If he does successfully argue his right to disobey orders, then IMO he still needs to pursue the birth certificate as it will expose Obama for criminal fraud as well as being ineligible for office. And it’s important for any challenge to Obama being a natural born citizen is done on the basis of the Supreme Court’s definition (not Vattel), which said, based on ‘common law,’ that “... all children born in a country of parents who were its citizens became themselves, upon their birth, citizens also. These were natives, or natural-born citizens ...” The military court would have no foundation to argue against this definition.
‘Bout danged time to focus on something other than that birth certificate! This is long overdue IMO.
They should have been focusing on Obama’s daddy from the getgo and that Senate resolution which affirmed TWO citizen parents! Lakin’s defense team not only needs help, they ned to recuse themselves and get Lakin a defense team that actually knows what they’re doing!
I mean, the fact that Obama's father was not a US citizen was a VERY well-known fact during the campaign. It got plenty of discussion here at FR. If that simple fact was, by itself, a Constitutional disqualification, you'd think somebody would've mentioned it long before the election.
But no, Birthers only discovered their favored 'two-citizen-parent' theory right at election time. And they've since spent the two years AFTER the election trying to convince themselves and others that that's the REAL definition.
Bravo! You nailed it. Deals were made, D*** the Constitution, and full speed ahead. This is precisely why none of the GOP insiders will touch this issue either!
Technically it’s not a two-parent requirement, but a one-parent requirement as defined by Vattel ... simply that the citizenship of the child naturally follows the citizenship of the father. So even in a one-parent definition, Obama is still not a natural born citizen. The Supreme Court has cited Vattel frequently over the years and used his definition as the basis for its own definition of natural born citizen. This much is indisputable.

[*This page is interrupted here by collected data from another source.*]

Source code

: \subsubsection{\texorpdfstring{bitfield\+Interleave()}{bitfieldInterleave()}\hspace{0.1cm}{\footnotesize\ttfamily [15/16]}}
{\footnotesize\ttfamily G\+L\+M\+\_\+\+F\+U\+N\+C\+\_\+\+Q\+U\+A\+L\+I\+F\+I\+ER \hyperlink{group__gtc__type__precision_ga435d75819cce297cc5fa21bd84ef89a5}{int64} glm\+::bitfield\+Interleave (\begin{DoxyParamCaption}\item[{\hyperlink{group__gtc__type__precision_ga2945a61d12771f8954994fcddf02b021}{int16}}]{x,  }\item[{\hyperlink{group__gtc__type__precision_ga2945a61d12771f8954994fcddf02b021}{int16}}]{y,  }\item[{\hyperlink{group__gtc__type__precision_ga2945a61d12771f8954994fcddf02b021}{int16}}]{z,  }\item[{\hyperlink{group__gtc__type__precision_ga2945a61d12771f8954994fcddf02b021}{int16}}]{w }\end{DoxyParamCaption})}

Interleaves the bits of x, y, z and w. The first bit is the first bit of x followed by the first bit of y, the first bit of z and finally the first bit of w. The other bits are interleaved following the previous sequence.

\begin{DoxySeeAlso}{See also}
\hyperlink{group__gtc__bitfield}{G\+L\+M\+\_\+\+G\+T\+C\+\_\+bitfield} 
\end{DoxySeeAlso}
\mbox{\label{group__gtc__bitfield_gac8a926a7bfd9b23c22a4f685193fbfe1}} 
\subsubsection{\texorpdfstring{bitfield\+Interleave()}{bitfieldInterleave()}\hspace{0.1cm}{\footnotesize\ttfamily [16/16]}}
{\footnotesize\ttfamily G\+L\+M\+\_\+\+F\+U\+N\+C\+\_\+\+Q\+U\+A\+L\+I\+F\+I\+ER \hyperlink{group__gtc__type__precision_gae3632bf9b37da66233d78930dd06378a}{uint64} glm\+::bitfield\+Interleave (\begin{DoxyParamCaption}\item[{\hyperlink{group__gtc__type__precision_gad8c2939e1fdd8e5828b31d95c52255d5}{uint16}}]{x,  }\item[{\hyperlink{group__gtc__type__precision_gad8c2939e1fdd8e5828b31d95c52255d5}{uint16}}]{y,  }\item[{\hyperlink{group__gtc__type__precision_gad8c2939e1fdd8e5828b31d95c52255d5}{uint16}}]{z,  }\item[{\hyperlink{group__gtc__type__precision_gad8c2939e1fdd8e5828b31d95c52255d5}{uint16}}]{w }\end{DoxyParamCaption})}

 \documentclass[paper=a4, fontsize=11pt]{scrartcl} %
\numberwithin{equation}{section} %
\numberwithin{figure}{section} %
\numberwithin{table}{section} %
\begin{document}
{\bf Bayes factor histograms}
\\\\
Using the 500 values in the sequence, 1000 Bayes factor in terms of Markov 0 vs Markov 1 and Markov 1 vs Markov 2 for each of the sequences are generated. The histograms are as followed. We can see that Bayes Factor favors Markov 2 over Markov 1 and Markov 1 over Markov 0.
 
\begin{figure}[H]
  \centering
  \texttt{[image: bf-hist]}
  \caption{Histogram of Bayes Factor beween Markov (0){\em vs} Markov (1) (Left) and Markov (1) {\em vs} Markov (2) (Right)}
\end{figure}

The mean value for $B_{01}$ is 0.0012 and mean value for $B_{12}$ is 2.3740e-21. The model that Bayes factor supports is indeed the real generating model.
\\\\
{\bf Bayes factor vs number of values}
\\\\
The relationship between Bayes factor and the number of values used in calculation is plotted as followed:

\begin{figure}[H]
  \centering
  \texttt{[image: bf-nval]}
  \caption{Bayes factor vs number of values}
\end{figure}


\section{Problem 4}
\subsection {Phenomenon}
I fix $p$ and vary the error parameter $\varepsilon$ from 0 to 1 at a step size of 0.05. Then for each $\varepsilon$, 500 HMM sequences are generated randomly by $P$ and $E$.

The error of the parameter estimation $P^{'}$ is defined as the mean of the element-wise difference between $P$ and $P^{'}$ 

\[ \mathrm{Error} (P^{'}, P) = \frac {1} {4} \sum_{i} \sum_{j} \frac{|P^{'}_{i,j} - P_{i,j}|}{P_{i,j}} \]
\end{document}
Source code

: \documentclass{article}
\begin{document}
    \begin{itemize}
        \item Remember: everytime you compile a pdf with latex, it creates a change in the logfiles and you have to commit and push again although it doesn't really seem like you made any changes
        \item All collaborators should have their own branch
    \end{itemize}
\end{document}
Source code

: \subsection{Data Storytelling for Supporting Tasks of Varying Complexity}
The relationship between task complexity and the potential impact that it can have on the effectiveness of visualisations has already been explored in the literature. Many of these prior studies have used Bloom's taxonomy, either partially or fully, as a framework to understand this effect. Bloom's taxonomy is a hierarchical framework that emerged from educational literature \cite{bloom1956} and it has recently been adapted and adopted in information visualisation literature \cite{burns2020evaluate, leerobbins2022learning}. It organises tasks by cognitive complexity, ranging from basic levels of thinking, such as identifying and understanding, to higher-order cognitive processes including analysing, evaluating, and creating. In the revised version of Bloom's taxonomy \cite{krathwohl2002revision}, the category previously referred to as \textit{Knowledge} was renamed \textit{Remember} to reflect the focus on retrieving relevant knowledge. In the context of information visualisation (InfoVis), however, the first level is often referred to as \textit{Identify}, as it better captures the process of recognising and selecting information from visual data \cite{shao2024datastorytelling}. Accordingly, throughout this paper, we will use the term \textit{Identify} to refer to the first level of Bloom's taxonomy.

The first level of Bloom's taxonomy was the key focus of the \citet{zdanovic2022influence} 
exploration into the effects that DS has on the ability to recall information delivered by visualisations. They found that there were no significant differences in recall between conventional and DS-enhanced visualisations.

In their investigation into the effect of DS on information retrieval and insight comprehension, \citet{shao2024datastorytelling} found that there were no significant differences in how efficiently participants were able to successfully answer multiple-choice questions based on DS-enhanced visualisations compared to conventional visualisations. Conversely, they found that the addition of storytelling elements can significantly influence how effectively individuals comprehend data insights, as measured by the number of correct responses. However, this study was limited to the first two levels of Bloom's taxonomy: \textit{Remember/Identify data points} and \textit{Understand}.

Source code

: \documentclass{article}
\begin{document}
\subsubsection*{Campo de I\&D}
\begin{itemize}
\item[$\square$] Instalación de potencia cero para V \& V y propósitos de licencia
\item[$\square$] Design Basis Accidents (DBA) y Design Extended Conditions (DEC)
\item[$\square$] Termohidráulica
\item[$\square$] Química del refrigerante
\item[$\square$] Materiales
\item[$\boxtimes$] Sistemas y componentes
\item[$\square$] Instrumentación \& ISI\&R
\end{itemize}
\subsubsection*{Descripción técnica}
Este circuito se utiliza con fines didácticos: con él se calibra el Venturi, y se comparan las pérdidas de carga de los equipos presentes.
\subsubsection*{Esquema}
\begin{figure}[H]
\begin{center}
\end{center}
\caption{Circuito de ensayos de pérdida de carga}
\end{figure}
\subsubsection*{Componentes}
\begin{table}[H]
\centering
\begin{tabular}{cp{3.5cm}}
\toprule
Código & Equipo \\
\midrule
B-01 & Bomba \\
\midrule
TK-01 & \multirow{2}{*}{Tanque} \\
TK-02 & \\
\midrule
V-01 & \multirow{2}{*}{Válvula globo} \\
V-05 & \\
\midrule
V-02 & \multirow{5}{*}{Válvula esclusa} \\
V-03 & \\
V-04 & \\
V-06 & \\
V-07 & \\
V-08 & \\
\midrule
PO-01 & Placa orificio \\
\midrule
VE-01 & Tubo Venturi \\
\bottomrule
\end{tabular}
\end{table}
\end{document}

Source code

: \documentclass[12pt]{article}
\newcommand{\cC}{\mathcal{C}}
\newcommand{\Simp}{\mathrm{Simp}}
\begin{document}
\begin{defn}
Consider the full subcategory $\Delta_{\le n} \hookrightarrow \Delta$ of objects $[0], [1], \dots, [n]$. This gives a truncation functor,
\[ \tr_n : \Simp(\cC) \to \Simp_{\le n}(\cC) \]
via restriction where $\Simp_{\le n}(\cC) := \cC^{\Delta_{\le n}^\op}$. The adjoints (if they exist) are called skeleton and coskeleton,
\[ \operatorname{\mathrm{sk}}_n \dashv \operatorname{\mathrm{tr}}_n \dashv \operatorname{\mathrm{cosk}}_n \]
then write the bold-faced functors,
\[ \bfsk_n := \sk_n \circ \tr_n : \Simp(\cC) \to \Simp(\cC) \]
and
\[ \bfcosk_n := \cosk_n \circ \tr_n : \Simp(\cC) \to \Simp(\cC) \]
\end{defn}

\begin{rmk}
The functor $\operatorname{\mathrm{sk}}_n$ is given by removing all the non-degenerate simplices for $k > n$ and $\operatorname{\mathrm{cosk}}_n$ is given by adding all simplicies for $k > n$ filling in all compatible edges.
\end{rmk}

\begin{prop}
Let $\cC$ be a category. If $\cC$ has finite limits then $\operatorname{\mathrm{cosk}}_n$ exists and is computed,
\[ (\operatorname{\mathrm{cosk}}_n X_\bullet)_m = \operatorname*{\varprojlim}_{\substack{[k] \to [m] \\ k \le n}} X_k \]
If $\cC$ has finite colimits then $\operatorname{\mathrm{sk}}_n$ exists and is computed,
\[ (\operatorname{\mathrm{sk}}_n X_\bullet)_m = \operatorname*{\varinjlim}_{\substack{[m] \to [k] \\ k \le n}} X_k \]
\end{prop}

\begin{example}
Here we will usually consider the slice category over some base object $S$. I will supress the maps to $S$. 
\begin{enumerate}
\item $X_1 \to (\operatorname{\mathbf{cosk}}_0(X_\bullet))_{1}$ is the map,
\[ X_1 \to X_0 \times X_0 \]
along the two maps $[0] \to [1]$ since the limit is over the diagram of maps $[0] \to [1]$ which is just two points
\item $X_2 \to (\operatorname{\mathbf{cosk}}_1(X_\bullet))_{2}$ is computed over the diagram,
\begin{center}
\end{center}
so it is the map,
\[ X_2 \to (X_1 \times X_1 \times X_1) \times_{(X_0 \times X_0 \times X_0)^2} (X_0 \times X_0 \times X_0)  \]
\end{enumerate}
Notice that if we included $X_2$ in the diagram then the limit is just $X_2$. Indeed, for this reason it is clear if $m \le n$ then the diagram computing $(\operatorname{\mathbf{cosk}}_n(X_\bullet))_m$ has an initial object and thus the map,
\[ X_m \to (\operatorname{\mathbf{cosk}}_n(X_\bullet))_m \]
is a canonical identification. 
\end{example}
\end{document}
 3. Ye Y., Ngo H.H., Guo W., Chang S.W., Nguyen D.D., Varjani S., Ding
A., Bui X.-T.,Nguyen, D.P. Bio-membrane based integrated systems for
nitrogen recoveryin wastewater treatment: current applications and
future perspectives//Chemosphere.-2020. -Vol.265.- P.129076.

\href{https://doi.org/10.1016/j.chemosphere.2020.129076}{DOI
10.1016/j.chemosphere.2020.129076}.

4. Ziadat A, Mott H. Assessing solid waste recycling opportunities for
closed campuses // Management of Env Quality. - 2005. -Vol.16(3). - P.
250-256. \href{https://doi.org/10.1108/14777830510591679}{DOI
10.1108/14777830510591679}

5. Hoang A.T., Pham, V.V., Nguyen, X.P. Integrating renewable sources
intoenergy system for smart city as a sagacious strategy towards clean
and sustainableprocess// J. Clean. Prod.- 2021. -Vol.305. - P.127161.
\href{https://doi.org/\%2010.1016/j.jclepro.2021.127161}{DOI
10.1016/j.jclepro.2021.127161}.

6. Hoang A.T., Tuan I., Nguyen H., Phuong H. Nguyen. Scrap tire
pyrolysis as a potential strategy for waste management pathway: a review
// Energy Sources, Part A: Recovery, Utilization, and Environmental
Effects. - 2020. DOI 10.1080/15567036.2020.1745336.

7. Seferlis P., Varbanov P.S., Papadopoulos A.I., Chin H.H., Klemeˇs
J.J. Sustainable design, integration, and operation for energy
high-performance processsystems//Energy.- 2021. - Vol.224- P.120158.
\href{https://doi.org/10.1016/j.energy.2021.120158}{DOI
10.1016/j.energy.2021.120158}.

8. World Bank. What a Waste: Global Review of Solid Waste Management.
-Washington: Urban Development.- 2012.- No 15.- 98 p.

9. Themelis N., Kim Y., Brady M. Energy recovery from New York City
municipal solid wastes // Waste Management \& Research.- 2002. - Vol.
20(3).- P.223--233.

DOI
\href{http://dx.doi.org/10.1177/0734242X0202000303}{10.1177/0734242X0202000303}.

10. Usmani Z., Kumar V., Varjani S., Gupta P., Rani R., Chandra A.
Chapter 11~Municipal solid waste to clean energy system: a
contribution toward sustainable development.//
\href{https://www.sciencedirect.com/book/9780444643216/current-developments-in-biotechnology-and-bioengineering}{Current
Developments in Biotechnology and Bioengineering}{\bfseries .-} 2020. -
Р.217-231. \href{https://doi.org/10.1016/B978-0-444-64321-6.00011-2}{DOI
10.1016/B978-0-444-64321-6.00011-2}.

Otherwise, this is a nebulous argument. The public didn’t argue whether Pluto was a planet or not until AFTER scientists declared it was not. Once someone stepped forth with an official definition, then it becomes a public issue, and the same holds true with Obama.
I for one, am happy to say the status of women has changed a great deal from what it was in Vattel's time. We vote now, we can inherit, manage our own finances, in short, we are now recognized as full adult citizens.
Yeah, darn it all...
No one said otherwise, and this doesn’t change the definition of natural born citizen as cited by the Supreme Court.
What next...Driving?!?!?
You betcha!
How about providing the cite?
It was in a previous post:
” ... all children born in a country of parents who were its citizens became themselves, upon their birth, citizens also. These were natives, or natural-born citizens... “
Minor V. Happersett
Ping..................
Because if he sustains his claim that he was born in Hawaii, he is a citizen at birth under the 14th Amendment and has all the rights of a citizen including but not limited to the right to claim he meets the Natural Born test for Presidential eligibility.
Placemark.
You think Mrs rogers and the other guys will join in to support a colleague comrade???
That being the case that the son is NOT following the father's linage should have made him Barry Dunham instead of Obama???